Extra optional symbol affect on choice between two regexps

lark-parser / lark

Lark is a parsing toolkit for Python, built with a focus on ergonomics, performance and modularity.

MIT License

4.78k stars 406 forks source link

Extra optional symbol affect on choice between two regexps #1156

Open ObjatieGroba opened 2 years ago

ObjatieGroba commented 2 years ago

Should extra optional symbol affect on choice between two regexps?

Lets check example:

import lark

parser = lark.Lark('''
?start: s
%ignore /[\\n]/+

R1: /[\\w\\+]/+
R2: /(\\w)/+

SPACE: " "

space: (SPACE+)?

s: ("$" space R1) | ("@" space R2)
''', parser='lalr')

for example in ('$x',
                '@x',
                '$ x',
                '@ y'):
    print(example)
    print(parser.parse(example).pretty())

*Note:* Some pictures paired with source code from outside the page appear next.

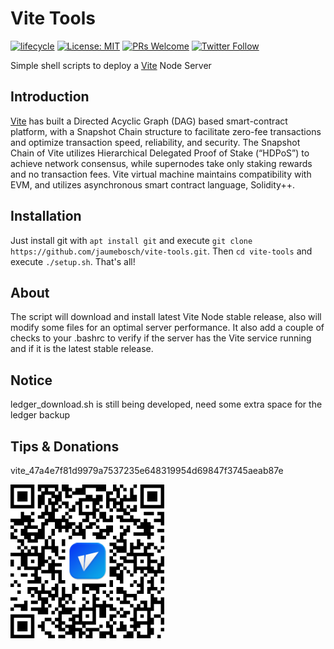 
# Vite Tools
<!-- badges: start -->
[![lifecycle](https://img.shields.io/badge/lifecycle-stable-brightgreen.svg)](https://www.tidyverse.org/lifecycle/#stable)
[![License: MIT](https://img.shields.io/badge/License-MIT-blue.svg)](https://opensource.org/licenses/MIT)
[![PRs Welcome](https://img.shields.io/badge/PRs-welcome-brightgreen.svg?style=flat-square)](http://makeapullrequest.com)
[![Twitter Follow](https://img.shields.io/twitter/follow/jaumebosch.svg?style=social)](https://twitter.com/jaumebosch)
<!-- badges: end -->
Simple shell scripts to deploy a [Vite](https://www.vite.org/) Node Server

## Introduction
[Vite](https://vite.org) has built a Directed Acyclic Graph (DAG) based smart-contract platform, with a Snapshot Chain structure to facilitate zero-fee transactions and optimize transaction speed, reliability, and security. The Snapshot Chain of Vite utilizes Hierarchical Delegated Proof of Stake (“HDPoS”) to achieve network consensus, while supernodes take only staking rewards and no transaction fees. Vite virtual machine maintains compatibility with EVM, and utilizes asynchronous smart contract language, Solidity++.

## Installation
Just install git with `apt install git` and execute `git clone https://github.com/jaumebosch/vite-tools.git`. Then `cd vite-tools` and execute `./setup.sh`. 
That's all!

## About
The script will download and install latest Vite Node stable release, also will modify some files for an optimal server performance. It also add a couple of checks to your .bashrc to verify if the server has the Vite service running and if it is the latest stable release.

## Notice
ledger_download.sh is still being developed, need some extra space for the ledger backup

## Tips & Donations
vite_47a4e7f81d9979a7537235e648319954d69847f3745aeab87e

![Vite QR](qr_vite.png)

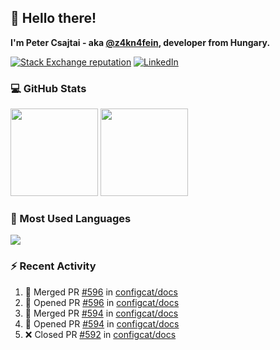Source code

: ## 👋 Hello there!

**I'm Peter Csajtai - aka [@z4kn4fein](https://github.com/z4kn4fein), developer from Hungary.**

[![Stack Exchange reputation](https://img.shields.io/stackexchange/stackoverflow/r/8700582?color=orange&label=reputation&logo=stackoverflow&style=for-the-badge)](https://stackoverflow.com/users/8700582)
[![LinkedIn](https://img.shields.io/badge/linkedin-%230077B5.svg?style=for-the-badge&logo=linkedin&logoColor=white)](https://www.linkedin.com/in/csajtai-p%C3%A9ter-45395341/)

### 💻 GitHub Stats

<div>
  <img height="140px" src="https://github-readme-stats-pcsajtai.vercel.app/api?username=z4kn4fein&show_icons=true&hide_border=true&count_private=true&custom_title=Stats&theme=dracula&line_height=24&hide_title=true">
  <img height="140px" src="https://streak-stats.demolab.com?user=z4kn4fein&theme=dracula&hide_border=true">
  
</div>

### :toolbox: Most Used Languages

<img src="https://github-readme-stats-pcsajtai.vercel.app/api/top-langs/?username=z4kn4fein&theme=dracula&hide_border=true&layout=compact&langs_count=8&hide_title=true">

### :zap: Recent Activity

<!--START_SECTION:activity-->
1. 🎉 Merged PR [#596](https://github.com/configcat/docs/pull/596) in [configcat/docs](https://github.com/configcat/docs)
2. 💪 Opened PR [#596](https://github.com/configcat/docs/pull/596) in [configcat/docs](https://github.com/configcat/docs)
3. 🎉 Merged PR [#594](https://github.com/configcat/docs/pull/594) in [configcat/docs](https://github.com/configcat/docs)
4. 💪 Opened PR [#594](https://github.com/configcat/docs/pull/594) in [configcat/docs](https://github.com/configcat/docs)
5. ❌ Closed PR [#592](https://github.com/configcat/docs/pull/592) in [configcat/docs](https://github.com/configcat/docs)
<!--END_SECTION:activity-->

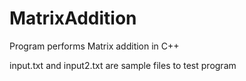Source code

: # MatrixAddition

Program performs Matrix addition in C++

input.txt and input2.txt are sample files to test program

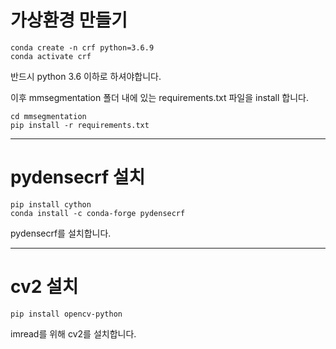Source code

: # 가상환경 만들기


    conda create -n crf python=3.6.9    
    conda activate crf

반드시 python 3.6 이하로 하셔야합니다.  

이후 mmsegmentation 폴더 내에 있는 requirements.txt 파일을 install 합니다.

    cd mmsegmentation
    pip install -r requirements.txt

- - -
# pydensecrf 설치

    pip install cython
    conda install -c conda-forge pydensecrf

pydensecrf를 설치합니다.
- - -
# cv2 설치

    pip install opencv-python

imread를 위해 cv2를 설치합니다.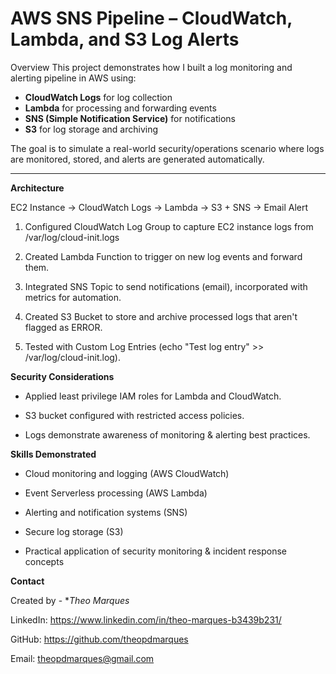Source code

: # AWS SNS Pipeline – CloudWatch, Lambda, and S3 Log Alerts

Overview
This project demonstrates how I built a log monitoring and alerting pipeline in AWS using:
- **CloudWatch Logs** for log collection
- **Lambda** for processing and forwarding events
- **SNS (Simple Notification Service)** for notifications
- **S3** for log storage and archiving

The goal is to simulate a real-world security/operations scenario where logs are monitored, stored, and alerts are generated automatically.

---

**Architecture**

EC2 Instance → CloudWatch Logs → Lambda → S3 + SNS → Email Alert

1. Configured CloudWatch Log Group to capture EC2 instance logs from /var/log/cloud-init.logs

2. Created Lambda Function to trigger on new log events and forward them.

3. Integrated SNS Topic to send notifications (email), incorporated with metrics for automation.

4. Created S3 Bucket to store and archive processed logs that aren't flagged as ERROR.

5. Tested with Custom Log Entries (echo "Test log entry" >> /var/log/cloud-init.log).

**Security Considerations**

- Applied least privilege IAM roles for Lambda and CloudWatch.

- S3 bucket configured with restricted access policies.
  
- Logs demonstrate awareness of monitoring & alerting best practices.

**Skills Demonstrated**
- Cloud monitoring and logging (AWS CloudWatch)

- Event Serverless processing (AWS Lambda)

- Alerting and notification systems (SNS)

- Secure log storage (S3)

- Practical application of security monitoring & incident response concepts

**Contact**

Created by - **Theo Marques*

LinkedIn: https://www.linkedin.com/in/theo-marques-b3439b231/

GitHub: https://github.com/theopdmarques

Email: theopdmarques@gmail.com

Both $ and @ parse correctly without space before R1 and R2.

The 4th example raise exception: Unexpected token Token('R1', 'y') at line 1, column 3. Expected one of: * R2.

Is it a bug (there are no compile exception) or feature? If feature, how to fix that?

ObjatieGroba commented 2 years ago

Replacing space with any other symbol (for example ".") leads to the same result

ObjatieGroba commented 2 years ago

As I suppose

Feature described at docs can look only through previous token, isn't it?

That's why before $ and @ it have the only one choice, when after space it is possible both of regexps.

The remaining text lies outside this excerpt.